Institutional risk analysis is typically additive: identify each risk factor, quantify it, add the results. This is not a failure of expertise — it is a structural property of how institutions are organised. Each agency models its own domain. No agency is mandated to model the interactions between domains. The fiscal authority models debt. The health authority models waiting lists. The energy authority models supply. None of them models what happens when all three deteriorate simultaneously and start amplifying each other.

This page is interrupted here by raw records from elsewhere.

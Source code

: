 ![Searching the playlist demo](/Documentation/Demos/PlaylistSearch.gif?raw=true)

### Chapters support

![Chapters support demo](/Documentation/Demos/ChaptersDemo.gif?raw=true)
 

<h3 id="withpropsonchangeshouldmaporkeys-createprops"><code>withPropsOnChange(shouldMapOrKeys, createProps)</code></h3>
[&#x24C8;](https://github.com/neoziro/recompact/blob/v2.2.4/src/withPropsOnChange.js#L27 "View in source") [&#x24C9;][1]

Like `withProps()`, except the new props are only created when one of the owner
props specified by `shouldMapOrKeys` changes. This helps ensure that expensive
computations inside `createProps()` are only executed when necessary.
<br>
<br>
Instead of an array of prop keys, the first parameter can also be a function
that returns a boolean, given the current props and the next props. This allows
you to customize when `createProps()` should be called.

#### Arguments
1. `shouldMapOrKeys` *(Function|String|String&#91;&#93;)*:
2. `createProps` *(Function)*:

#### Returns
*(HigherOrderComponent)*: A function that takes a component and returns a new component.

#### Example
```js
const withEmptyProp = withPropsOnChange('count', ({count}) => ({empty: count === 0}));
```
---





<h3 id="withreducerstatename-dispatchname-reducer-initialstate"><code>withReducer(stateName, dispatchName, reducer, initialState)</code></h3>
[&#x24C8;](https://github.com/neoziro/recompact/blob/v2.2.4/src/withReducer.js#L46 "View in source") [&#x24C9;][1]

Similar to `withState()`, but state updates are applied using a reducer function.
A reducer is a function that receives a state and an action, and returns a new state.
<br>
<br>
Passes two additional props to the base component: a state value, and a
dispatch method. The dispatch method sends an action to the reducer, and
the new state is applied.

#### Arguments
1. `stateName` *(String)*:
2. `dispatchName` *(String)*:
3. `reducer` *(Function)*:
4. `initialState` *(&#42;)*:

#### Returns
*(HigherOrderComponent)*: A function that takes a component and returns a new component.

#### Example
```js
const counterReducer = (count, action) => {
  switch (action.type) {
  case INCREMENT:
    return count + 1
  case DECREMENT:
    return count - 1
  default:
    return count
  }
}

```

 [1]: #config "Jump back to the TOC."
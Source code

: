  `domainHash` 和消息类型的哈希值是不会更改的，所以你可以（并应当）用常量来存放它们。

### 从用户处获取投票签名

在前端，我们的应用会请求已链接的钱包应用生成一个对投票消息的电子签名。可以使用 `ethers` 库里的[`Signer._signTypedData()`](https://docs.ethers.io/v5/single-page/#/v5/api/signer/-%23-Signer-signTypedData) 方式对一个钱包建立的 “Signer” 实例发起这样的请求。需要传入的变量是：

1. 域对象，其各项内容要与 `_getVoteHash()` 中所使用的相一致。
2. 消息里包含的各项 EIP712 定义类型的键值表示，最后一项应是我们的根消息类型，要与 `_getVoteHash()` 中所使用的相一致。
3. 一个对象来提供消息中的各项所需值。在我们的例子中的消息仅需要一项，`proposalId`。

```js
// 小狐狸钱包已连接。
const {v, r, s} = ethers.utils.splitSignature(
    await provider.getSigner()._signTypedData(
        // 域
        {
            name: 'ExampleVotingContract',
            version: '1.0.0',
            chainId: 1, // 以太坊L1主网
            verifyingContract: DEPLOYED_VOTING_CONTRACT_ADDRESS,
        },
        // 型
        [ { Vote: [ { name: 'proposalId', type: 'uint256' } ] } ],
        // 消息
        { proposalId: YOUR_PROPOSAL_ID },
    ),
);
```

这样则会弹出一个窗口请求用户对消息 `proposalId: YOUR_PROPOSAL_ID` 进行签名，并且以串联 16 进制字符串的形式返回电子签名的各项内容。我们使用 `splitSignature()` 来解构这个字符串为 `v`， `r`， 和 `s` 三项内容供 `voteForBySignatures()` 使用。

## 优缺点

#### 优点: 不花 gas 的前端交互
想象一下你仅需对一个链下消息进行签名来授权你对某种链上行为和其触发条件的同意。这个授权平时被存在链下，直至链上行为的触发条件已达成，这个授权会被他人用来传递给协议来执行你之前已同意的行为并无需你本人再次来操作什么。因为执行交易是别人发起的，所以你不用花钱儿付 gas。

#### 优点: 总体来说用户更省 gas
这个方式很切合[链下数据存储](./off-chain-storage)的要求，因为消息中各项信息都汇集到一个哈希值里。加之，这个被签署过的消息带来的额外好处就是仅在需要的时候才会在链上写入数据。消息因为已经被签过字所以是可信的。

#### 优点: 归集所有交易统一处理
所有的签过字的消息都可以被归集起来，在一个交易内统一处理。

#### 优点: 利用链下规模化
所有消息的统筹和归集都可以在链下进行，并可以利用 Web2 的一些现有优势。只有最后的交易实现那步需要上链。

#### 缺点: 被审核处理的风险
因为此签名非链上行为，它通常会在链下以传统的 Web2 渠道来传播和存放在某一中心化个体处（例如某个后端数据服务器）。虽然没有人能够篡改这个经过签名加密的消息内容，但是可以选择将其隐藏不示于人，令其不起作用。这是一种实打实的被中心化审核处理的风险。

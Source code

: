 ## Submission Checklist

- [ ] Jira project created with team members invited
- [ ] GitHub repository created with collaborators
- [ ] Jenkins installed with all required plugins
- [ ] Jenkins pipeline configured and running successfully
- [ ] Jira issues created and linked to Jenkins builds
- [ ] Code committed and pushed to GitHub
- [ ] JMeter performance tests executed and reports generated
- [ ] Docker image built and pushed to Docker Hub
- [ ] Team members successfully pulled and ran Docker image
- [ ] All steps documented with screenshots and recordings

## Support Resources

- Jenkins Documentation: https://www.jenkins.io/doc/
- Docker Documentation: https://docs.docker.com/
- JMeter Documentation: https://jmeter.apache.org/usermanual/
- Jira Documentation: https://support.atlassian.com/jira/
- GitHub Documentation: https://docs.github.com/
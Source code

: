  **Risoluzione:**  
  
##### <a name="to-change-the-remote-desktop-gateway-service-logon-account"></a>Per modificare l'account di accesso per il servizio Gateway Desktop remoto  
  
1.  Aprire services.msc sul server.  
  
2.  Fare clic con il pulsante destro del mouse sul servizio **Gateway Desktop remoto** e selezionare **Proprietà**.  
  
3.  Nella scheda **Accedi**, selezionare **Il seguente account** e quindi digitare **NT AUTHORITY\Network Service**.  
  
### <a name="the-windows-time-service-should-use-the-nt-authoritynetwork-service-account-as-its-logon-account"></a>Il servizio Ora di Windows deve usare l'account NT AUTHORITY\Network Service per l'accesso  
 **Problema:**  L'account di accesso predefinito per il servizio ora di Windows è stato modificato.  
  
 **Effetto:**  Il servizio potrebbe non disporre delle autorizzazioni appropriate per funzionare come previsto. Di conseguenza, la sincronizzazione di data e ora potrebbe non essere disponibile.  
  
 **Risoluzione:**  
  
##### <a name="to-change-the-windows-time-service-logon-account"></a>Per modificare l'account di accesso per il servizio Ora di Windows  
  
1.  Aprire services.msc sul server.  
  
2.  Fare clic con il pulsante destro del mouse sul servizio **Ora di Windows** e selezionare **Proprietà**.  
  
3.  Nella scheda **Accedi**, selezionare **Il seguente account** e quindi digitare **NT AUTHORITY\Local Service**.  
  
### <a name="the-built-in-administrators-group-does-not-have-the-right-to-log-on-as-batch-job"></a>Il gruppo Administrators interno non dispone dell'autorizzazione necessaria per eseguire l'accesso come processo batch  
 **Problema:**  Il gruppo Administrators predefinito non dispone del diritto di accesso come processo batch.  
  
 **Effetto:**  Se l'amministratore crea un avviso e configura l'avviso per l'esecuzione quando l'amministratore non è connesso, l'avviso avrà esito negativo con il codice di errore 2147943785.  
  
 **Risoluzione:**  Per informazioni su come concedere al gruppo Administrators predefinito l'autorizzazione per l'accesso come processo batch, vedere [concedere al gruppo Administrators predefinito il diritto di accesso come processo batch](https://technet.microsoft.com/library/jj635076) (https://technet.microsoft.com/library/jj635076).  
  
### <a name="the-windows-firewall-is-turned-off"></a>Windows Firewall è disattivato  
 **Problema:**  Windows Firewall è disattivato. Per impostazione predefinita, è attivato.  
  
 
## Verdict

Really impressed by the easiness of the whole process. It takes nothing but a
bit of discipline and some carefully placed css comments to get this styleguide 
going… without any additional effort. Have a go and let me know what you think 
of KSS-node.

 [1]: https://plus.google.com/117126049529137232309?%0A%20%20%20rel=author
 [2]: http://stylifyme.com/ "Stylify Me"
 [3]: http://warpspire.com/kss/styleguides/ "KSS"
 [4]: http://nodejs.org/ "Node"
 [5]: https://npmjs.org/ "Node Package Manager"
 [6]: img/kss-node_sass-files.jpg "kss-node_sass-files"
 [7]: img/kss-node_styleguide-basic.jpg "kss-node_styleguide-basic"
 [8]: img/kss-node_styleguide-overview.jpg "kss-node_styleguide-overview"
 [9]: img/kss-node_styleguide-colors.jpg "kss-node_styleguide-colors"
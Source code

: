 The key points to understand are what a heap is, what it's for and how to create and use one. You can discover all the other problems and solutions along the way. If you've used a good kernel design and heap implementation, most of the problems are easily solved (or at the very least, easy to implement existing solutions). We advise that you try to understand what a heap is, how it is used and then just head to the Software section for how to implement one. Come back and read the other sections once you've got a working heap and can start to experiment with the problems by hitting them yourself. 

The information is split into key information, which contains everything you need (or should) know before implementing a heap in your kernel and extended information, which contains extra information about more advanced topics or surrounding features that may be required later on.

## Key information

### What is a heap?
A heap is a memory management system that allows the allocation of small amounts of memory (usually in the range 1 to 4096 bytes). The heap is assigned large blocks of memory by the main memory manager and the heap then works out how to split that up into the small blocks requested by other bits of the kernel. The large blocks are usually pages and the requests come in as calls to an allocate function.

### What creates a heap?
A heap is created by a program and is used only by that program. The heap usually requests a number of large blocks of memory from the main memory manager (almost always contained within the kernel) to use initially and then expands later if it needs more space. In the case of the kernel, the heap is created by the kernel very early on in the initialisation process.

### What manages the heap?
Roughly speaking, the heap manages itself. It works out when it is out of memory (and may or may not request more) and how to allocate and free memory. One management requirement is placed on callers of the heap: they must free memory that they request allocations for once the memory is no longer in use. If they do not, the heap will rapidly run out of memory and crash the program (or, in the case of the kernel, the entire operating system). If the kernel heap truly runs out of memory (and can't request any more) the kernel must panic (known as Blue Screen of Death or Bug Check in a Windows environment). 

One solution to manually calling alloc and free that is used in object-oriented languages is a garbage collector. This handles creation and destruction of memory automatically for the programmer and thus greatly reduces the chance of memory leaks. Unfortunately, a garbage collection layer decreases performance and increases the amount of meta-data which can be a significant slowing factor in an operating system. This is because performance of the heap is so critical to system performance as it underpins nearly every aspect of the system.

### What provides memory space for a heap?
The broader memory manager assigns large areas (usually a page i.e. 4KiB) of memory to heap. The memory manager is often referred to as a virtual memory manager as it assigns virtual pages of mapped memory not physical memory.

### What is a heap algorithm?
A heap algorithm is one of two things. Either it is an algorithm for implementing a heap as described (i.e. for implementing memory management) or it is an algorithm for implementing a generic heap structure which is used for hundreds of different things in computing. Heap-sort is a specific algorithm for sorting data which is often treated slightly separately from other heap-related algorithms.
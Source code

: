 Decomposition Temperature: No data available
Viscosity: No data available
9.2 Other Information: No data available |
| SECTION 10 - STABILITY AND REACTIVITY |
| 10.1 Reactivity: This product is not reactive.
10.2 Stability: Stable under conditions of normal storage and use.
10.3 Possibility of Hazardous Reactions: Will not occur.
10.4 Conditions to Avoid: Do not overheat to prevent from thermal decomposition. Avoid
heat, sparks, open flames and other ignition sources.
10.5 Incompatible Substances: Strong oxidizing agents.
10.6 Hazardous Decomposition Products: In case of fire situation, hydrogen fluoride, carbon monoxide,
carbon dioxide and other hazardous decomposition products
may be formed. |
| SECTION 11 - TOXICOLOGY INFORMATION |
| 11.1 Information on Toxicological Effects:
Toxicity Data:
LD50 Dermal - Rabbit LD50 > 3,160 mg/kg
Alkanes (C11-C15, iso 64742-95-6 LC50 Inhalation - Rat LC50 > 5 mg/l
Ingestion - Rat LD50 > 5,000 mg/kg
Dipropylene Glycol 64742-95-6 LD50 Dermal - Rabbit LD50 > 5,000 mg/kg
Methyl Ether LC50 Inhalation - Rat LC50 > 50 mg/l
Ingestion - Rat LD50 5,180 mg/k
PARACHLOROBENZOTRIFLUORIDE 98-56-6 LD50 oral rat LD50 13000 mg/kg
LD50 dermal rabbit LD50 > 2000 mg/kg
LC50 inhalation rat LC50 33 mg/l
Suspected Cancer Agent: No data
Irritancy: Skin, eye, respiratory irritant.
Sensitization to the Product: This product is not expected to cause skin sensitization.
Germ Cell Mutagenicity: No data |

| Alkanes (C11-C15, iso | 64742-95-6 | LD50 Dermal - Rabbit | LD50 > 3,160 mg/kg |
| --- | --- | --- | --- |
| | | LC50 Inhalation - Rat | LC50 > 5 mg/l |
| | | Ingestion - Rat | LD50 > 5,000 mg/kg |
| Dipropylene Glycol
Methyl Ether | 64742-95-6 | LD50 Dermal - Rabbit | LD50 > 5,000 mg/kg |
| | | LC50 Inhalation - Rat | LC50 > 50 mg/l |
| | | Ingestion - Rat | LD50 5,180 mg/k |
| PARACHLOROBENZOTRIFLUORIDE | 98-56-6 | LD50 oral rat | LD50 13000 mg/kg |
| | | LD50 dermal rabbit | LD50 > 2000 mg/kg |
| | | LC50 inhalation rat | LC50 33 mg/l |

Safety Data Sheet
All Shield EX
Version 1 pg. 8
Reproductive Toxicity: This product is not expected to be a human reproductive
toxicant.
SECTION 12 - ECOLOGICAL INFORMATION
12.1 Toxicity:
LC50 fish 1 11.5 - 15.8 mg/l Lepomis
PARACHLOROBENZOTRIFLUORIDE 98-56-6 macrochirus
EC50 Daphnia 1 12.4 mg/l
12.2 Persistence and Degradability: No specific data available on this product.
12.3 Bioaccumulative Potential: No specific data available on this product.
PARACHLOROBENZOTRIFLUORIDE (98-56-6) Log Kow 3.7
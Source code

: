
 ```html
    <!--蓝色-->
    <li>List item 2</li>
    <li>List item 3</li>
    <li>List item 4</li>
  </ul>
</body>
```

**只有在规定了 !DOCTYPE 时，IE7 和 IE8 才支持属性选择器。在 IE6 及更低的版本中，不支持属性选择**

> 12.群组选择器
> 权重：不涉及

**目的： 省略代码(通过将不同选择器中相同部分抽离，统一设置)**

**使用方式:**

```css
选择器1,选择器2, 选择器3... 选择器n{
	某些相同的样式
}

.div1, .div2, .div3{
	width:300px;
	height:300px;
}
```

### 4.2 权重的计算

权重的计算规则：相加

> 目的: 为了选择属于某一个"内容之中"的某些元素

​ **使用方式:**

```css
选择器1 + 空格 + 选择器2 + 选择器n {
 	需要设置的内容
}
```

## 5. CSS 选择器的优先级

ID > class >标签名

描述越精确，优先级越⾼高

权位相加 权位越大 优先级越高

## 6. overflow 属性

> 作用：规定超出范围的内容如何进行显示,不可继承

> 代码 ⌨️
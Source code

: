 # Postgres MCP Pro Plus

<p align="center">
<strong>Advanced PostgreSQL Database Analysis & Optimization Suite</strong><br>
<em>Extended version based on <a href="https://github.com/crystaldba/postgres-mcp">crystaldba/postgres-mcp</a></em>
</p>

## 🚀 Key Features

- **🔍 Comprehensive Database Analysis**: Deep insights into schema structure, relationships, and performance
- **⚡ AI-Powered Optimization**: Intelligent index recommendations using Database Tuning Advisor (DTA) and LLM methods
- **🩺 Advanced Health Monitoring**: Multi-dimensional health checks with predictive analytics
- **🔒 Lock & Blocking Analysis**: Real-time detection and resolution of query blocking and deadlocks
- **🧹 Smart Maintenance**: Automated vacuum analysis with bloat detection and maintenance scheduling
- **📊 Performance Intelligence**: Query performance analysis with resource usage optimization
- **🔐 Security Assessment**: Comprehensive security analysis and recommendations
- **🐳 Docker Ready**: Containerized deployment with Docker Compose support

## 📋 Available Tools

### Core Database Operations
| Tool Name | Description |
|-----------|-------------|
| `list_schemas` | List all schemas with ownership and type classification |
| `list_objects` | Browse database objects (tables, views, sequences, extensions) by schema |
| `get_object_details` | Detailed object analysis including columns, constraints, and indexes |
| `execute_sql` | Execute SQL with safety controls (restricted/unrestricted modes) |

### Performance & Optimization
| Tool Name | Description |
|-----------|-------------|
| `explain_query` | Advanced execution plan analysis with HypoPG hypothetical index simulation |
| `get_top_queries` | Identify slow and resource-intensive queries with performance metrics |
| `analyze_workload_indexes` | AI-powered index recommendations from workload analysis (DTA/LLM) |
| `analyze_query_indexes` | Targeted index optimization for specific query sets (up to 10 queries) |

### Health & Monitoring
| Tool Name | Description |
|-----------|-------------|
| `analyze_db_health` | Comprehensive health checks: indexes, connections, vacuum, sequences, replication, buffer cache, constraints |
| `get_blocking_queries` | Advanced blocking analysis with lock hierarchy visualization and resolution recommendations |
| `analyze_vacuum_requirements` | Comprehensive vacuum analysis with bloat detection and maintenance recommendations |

The Compound Cascade Systems Modelling Framework addresses that gap. Rather than treating risk factors as independent inputs, it maps how each chain triggers, amplifies, or constrains the others — capturing the second- and third-order effects that additive analysis systematically misses. The output is not a prediction and not a single number. It is a scenario-weighted probability distribution that asks the question institutional analysis rarely asks: what happens when the problems stop being independent?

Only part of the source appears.